La historia de esta joven santa comienza en sentido inverso, desde su tumba, 1400 años después de su martirio, cuando en el 1534, el activísimo papa Urbano VIII, impregnado espiritualmente de la cuestión en la Contrarreforma católica y materialmente en la restauración de las famosas iglesias romanas, después de haber redescubierto las reliquias de la mártir, reavivó la devoción de los romanos a santa Martina, fijando la celebración el 30 de enero. Él mismo compuso el elogio, con el himno “Martinae celebri plaudite nomini, Cives Romulei, plaudite gloriae” (Festejad el célebre nombre de Martina, ciudadanos de Rómulo, festejad su gloria), que insta a admirar a la santa en su vida inmaculada, su caridad ejemplar, y en el valiente testimonio de Cristo con el martirio.

El dato histórico más antiguo data del siglo VII, cuando el papa Dono dedicó una iglesia a su nombre en el Foro. Quinientos años más tarde, en el 1134, haciendo las excavaciones en esta iglesia, se hallaron, en realidad, las tumbas de tres mártires. La fiesta de la santa se celebraba ya en el siglo VIII.
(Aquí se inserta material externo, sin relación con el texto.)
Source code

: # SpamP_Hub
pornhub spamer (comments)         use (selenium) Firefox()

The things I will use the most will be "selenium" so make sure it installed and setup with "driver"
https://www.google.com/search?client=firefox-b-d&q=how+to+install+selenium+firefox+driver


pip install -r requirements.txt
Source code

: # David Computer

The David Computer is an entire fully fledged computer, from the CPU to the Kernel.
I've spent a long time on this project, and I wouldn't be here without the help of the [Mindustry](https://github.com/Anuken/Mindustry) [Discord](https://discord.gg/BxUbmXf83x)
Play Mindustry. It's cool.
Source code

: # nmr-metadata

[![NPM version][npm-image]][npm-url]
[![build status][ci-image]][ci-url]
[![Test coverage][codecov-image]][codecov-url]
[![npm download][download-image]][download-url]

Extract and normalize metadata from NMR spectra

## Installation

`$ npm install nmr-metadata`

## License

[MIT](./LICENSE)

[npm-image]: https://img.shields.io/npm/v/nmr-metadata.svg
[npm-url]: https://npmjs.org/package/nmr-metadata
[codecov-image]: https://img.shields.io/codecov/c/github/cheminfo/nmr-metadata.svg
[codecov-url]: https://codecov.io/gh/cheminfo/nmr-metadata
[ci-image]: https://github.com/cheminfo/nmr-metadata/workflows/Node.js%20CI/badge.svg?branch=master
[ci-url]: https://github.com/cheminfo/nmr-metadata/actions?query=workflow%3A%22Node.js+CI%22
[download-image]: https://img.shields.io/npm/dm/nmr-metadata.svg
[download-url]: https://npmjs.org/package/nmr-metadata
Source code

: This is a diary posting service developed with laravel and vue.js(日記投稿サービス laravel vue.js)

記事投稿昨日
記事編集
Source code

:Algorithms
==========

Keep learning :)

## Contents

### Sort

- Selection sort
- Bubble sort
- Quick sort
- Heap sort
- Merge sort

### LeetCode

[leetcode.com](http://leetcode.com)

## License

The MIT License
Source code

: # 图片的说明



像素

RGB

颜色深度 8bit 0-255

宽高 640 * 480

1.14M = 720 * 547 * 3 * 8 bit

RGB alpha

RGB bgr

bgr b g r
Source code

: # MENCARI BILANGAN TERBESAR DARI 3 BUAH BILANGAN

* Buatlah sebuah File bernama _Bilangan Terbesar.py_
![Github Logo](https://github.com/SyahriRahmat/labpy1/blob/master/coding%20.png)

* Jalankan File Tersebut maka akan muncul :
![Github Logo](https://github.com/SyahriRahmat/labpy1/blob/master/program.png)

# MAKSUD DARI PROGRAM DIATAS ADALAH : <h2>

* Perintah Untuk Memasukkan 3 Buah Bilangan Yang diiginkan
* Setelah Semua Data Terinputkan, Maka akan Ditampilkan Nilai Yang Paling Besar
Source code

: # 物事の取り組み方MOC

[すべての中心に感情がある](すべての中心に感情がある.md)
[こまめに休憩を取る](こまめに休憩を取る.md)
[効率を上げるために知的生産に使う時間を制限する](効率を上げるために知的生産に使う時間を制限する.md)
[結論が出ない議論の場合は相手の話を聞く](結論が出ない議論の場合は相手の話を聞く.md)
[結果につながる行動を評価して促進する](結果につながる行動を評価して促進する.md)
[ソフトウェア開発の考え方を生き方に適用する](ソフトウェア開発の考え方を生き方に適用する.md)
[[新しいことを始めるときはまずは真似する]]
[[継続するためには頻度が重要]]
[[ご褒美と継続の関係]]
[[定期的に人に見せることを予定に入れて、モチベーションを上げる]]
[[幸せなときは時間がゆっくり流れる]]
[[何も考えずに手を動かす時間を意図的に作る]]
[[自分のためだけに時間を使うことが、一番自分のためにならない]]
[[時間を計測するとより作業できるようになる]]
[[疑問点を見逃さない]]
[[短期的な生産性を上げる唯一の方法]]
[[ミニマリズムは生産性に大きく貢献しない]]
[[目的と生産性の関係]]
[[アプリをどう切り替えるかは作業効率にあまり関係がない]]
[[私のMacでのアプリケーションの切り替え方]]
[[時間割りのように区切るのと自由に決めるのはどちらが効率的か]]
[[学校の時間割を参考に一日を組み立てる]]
Santa Martina era una diaconisa, hija de un noble romano. Arrestada por su abierta profesión de la fe, fue llevada a la corte del emperador Alejandro Severo (222-235). Este príncipe semioriental, abierto a todas las curiosidades, al punto de incluir a Cristo entre los dioses venerados en la familia imperial, fue muy tolerante hacia los cristianos y su gobierno está marcado por un paréntesis de distensión en el enfrentamiento entre el Imperio y la Iglesia, que en ese momento tuvo una gran expansión misionera. Todo esto es ignorado por el autor de la Passio, que se extiende en la lista de horribles torturas infligidas por el emperador a santa Martina, llevada ante la estatua de Apolo, la hace arrastrar ante él, y poco después un terremoto destruye el templo del dios y mata a sus sacerdotes. El milagro se repitió con la estatua y el templo de Artemisa. Todo esto debería haber llevado a pensar a sus perseguidores, pero por el contrario se obstinan más que nunca, ensañándose con los miembros de la niña, sometiéndola a crueles torturas, de la que siempre sale ilesa. La espada pone fin a tanto sufrimiento, cortando la cabeza de la mártir, cuya sangre fue a rociar el suelo fértil de la Iglesia romana.